*Work item*. Output exactly the lines below, starting with the line that has "挪亚六百岁那一年的二月十七日，就在那一天，大深渊的泉源都裂开，天上的窗户也敞开了， 12 四十昼夜有大雨降在地上。13" and going on through the line that has "2 地上一切的走兽、天空一切的飞鸟、所有爬行在土地上的和海里一切的鱼都必怕你们，畏惧你们，它们都要交在你们手里。 3", both included, and no other lines.

*The input*.
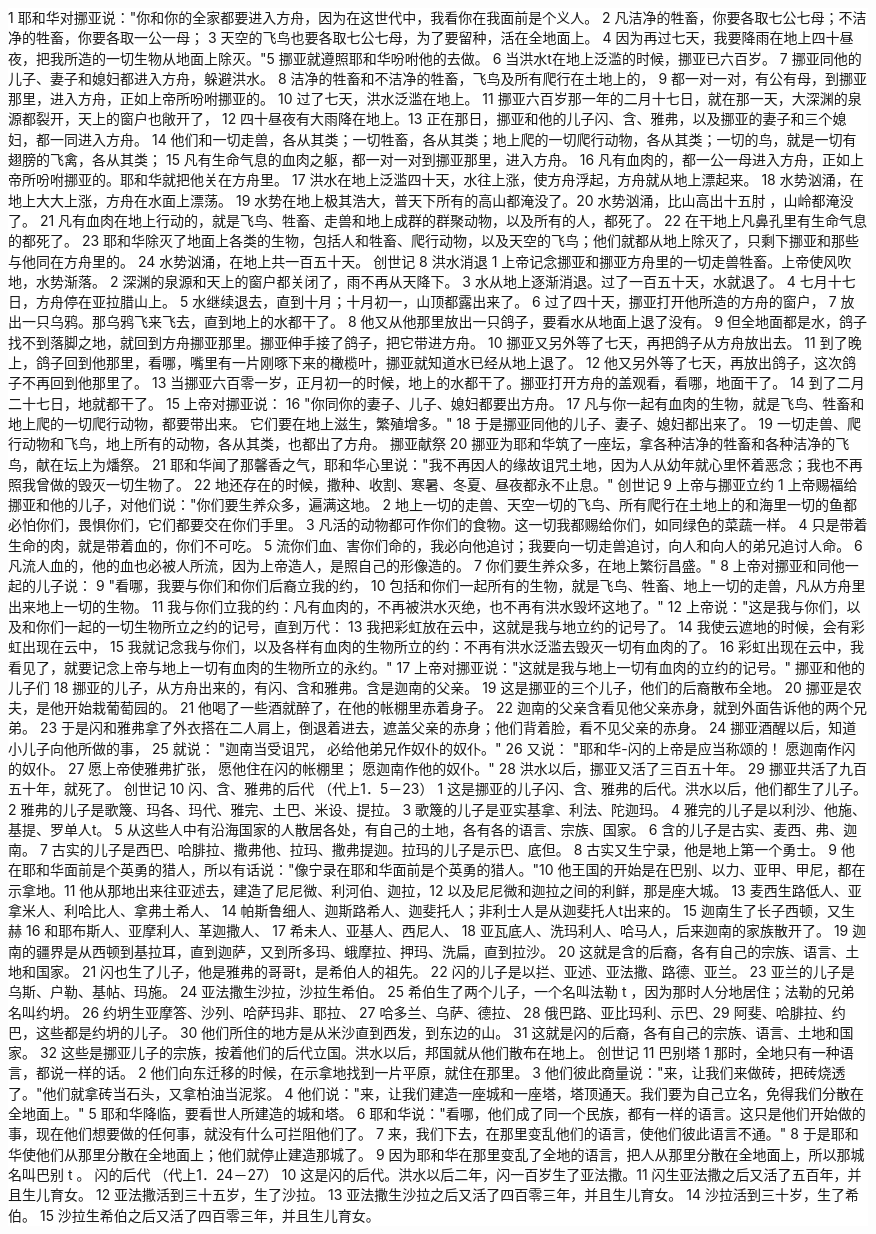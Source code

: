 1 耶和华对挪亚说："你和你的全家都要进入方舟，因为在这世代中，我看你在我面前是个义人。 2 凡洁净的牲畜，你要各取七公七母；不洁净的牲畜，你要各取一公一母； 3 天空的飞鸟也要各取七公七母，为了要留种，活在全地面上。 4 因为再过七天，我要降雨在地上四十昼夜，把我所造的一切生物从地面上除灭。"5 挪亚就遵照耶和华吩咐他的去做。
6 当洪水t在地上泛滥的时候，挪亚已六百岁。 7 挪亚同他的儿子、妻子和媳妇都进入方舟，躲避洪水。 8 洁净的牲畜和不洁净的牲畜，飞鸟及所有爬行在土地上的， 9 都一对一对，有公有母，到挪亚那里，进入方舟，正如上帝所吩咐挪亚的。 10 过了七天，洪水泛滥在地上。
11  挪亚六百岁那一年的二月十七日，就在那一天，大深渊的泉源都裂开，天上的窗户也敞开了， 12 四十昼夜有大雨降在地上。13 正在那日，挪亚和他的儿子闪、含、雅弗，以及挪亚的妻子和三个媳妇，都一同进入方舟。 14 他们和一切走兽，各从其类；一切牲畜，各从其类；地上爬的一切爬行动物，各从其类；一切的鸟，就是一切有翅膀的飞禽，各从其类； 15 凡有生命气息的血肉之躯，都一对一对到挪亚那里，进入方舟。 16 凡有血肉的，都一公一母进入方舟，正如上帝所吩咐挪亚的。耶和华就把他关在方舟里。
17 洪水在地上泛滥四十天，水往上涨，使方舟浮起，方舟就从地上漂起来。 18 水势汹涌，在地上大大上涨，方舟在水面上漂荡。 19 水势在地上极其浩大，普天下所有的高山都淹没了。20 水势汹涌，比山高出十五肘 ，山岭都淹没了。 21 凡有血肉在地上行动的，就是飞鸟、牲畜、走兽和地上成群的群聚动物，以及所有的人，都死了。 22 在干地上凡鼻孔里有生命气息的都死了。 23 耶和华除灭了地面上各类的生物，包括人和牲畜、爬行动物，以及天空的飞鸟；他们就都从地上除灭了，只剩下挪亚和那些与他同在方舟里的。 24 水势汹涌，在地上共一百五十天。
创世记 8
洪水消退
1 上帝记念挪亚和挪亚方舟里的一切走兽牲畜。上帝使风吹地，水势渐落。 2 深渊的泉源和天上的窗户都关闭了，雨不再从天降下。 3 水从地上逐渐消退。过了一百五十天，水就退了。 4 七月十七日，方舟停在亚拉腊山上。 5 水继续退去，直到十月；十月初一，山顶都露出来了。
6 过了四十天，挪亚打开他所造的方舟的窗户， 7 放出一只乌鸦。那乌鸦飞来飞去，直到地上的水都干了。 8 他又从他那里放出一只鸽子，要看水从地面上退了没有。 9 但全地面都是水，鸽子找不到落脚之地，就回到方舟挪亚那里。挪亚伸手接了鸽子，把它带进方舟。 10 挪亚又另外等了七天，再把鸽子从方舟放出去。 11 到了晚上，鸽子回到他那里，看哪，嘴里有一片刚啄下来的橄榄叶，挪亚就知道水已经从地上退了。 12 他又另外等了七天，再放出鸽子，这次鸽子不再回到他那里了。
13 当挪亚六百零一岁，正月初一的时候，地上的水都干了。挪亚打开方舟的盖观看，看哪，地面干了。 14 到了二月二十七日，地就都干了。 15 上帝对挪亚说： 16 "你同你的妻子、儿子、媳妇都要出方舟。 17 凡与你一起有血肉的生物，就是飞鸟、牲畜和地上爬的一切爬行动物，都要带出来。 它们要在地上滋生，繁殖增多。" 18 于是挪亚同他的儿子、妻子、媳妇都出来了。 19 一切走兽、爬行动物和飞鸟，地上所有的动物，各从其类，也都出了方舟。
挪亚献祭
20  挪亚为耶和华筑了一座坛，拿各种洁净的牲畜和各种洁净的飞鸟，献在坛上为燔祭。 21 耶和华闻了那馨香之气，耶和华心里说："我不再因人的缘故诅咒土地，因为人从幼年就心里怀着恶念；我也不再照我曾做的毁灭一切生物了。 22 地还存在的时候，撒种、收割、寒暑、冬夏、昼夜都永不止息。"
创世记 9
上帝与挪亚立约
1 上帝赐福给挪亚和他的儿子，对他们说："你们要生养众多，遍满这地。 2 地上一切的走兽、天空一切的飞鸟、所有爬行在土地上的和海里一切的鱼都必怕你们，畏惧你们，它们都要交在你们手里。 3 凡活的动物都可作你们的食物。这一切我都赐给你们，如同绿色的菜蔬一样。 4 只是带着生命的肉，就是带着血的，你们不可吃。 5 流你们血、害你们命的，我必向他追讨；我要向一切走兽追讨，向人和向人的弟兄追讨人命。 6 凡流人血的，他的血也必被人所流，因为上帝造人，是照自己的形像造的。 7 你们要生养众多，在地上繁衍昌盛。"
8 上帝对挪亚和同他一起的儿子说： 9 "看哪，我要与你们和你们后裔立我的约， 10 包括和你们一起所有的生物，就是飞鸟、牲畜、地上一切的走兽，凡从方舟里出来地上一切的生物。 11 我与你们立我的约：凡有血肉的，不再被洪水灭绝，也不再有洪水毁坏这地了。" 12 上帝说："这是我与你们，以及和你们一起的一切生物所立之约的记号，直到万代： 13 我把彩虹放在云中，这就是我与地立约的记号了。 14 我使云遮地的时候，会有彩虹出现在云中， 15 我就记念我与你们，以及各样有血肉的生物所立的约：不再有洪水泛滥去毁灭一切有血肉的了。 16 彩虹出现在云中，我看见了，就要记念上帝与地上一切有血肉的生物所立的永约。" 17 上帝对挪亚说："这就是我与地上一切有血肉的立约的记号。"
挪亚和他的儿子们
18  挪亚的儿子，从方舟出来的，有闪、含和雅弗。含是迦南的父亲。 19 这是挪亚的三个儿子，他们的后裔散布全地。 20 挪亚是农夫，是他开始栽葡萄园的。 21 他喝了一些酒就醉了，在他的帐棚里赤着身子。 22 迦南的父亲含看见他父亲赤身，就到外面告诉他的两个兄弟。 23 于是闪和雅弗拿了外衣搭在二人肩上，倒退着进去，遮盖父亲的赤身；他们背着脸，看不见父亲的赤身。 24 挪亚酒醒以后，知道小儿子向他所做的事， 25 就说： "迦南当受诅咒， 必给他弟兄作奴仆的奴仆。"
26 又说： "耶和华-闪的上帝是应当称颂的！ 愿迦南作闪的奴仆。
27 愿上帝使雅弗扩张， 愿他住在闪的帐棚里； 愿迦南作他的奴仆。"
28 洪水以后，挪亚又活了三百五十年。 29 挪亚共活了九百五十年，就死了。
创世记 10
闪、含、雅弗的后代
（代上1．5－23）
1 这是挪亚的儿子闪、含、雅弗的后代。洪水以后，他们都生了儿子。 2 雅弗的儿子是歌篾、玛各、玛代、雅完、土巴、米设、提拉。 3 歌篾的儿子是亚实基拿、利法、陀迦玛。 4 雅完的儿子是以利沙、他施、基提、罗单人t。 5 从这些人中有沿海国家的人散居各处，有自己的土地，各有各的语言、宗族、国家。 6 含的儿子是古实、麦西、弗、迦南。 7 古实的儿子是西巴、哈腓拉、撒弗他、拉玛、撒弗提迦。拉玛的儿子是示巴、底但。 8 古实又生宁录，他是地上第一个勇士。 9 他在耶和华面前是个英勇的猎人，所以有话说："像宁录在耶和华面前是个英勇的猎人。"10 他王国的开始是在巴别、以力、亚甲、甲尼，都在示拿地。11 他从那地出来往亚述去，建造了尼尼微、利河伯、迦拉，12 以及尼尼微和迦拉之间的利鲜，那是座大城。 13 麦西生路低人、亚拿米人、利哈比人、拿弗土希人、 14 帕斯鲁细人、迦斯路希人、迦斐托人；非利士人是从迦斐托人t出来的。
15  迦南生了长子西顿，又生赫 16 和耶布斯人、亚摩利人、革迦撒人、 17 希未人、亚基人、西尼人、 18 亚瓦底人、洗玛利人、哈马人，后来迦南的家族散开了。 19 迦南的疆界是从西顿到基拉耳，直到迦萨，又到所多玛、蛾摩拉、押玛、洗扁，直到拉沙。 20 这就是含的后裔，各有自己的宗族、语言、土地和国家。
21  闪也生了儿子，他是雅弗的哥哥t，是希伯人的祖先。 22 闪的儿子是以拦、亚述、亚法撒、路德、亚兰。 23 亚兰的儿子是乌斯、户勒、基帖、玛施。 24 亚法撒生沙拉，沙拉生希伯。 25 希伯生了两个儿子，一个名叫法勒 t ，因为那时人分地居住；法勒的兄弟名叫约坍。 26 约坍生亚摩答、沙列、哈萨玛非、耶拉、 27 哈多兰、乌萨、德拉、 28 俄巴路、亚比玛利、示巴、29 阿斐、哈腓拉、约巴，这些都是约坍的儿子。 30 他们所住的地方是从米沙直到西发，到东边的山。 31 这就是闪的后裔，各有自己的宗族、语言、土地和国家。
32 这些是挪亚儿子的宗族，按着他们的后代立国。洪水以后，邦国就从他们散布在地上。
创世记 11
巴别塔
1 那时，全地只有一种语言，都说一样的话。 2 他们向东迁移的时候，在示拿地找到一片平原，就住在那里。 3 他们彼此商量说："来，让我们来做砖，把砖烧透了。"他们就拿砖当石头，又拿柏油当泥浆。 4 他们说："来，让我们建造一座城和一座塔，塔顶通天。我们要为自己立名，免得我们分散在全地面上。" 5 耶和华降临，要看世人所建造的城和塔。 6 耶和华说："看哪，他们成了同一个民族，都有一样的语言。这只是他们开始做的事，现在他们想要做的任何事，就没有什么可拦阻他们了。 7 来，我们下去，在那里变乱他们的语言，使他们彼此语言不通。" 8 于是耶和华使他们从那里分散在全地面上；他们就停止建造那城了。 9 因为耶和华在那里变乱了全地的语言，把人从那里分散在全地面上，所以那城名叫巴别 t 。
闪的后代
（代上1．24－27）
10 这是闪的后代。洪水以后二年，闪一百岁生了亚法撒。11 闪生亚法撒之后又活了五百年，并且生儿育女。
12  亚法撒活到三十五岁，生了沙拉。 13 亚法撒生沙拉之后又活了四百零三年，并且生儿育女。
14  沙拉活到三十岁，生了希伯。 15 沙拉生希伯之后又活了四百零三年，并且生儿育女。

*Answer section*.
11  挪亚六百岁那一年的二月十七日，就在那一天，大深渊的泉源都裂开，天上的窗户也敞开了， 12 四十昼夜有大雨降在地上。13 正在那日，挪亚和他的儿子闪、含、雅弗，以及挪亚的妻子和三个媳妇，都一同进入方舟。 14 他们和一切走兽，各从其类；一切牲畜，各从其类；地上爬的一切爬行动物，各从其类；一切的鸟，就是一切有翅膀的飞禽，各从其类； 15 凡有生命气息的血肉之躯，都一对一对到挪亚那里，进入方舟。 16 凡有血肉的，都一公一母进入方舟，正如上帝所吩咐挪亚的。耶和华就把他关在方舟里。
17 洪水在地上泛滥四十天，水往上涨，使方舟浮起，方舟就从地上漂起来。 18 水势汹涌，在地上大大上涨，方舟在水面上漂荡。 19 水势在地上极其浩大，普天下所有的高山都淹没了。20 水势汹涌，比山高出十五肘 ，山岭都淹没了。 21 凡有血肉在地上行动的，就是飞鸟、牲畜、走兽和地上成群的群聚动物，以及所有的人，都死了。 22 在干地上凡鼻孔里有生命气息的都死了。 23 耶和华除灭了地面上各类的生物，包括人和牲畜、爬行动物，以及天空的飞鸟；他们就都从地上除灭了，只剩下挪亚和那些与他同在方舟里的。 24 水势汹涌，在地上共一百五十天。
创世记 8
洪水消退
1 上帝记念挪亚和挪亚方舟里的一切走兽牲畜。上帝使风吹地，水势渐落。 2 深渊的泉源和天上的窗户都关闭了，雨不再从天降下。 3 水从地上逐渐消退。过了一百五十天，水就退了。 4 七月十七日，方舟停在亚拉腊山上。 5 水继续退去，直到十月；十月初一，山顶都露出来了。
6 过了四十天，挪亚打开他所造的方舟的窗户， 7 放出一只乌鸦。那乌鸦飞来飞去，直到地上的水都干了。 8 他又从他那里放出一只鸽子，要看水从地面上退了没有。 9 但全地面都是水，鸽子找不到落脚之地，就回到方舟挪亚那里。挪亚伸手接了鸽子，把它带进方舟。 10 挪亚又另外等了七天，再把鸽子从方舟放出去。 11 到了晚上，鸽子回到他那里，看哪，嘴里有一片刚啄下来的橄榄叶，挪亚就知道水已经从地上退了。 12 他又另外等了七天，再放出鸽子，这次鸽子不再回到他那里了。
13 当挪亚六百零一岁，正月初一的时候，地上的水都干了。挪亚打开方舟的盖观看，看哪，地面干了。 14 到了二月二十七日，地就都干了。 15 上帝对挪亚说： 16 "你同你的妻子、儿子、媳妇都要出方舟。 17 凡与你一起有血肉的生物，就是飞鸟、牲畜和地上爬的一切爬行动物，都要带出来。 它们要在地上滋生，繁殖增多。" 18 于是挪亚同他的儿子、妻子、媳妇都出来了。 19 一切走兽、爬行动物和飞鸟，地上所有的动物，各从其类，也都出了方舟。
挪亚献祭
20  挪亚为耶和华筑了一座坛，拿各种洁净的牲畜和各种洁净的飞鸟，献在坛上为燔祭。 21 耶和华闻了那馨香之气，耶和华心里说："我不再因人的缘故诅咒土地，因为人从幼年就心里怀着恶念；我也不再照我曾做的毁灭一切生物了。 22 地还存在的时候，撒种、收割、寒暑、冬夏、昼夜都永不止息。"
创世记 9
上帝与挪亚立约
1 上帝赐福给挪亚和他的儿子，对他们说："你们要生养众多，遍满这地。 2 地上一切的走兽、天空一切的飞鸟、所有爬行在土地上的和海里一切的鱼都必怕你们，畏惧你们，它们都要交在你们手里。 3 凡活的动物都可作你们的食物。这一切我都赐给你们，如同绿色的菜蔬一样。 4 只是带着生命的肉，就是带着血的，你们不可吃。 5 流你们血、害你们命的，我必向他追讨；我要向一切走兽追讨，向人和向人的弟兄追讨人命。 6 凡流人血的，他的血也必被人所流，因为上帝造人，是照自己的形像造的。 7 你们要生养众多，在地上繁衍昌盛。"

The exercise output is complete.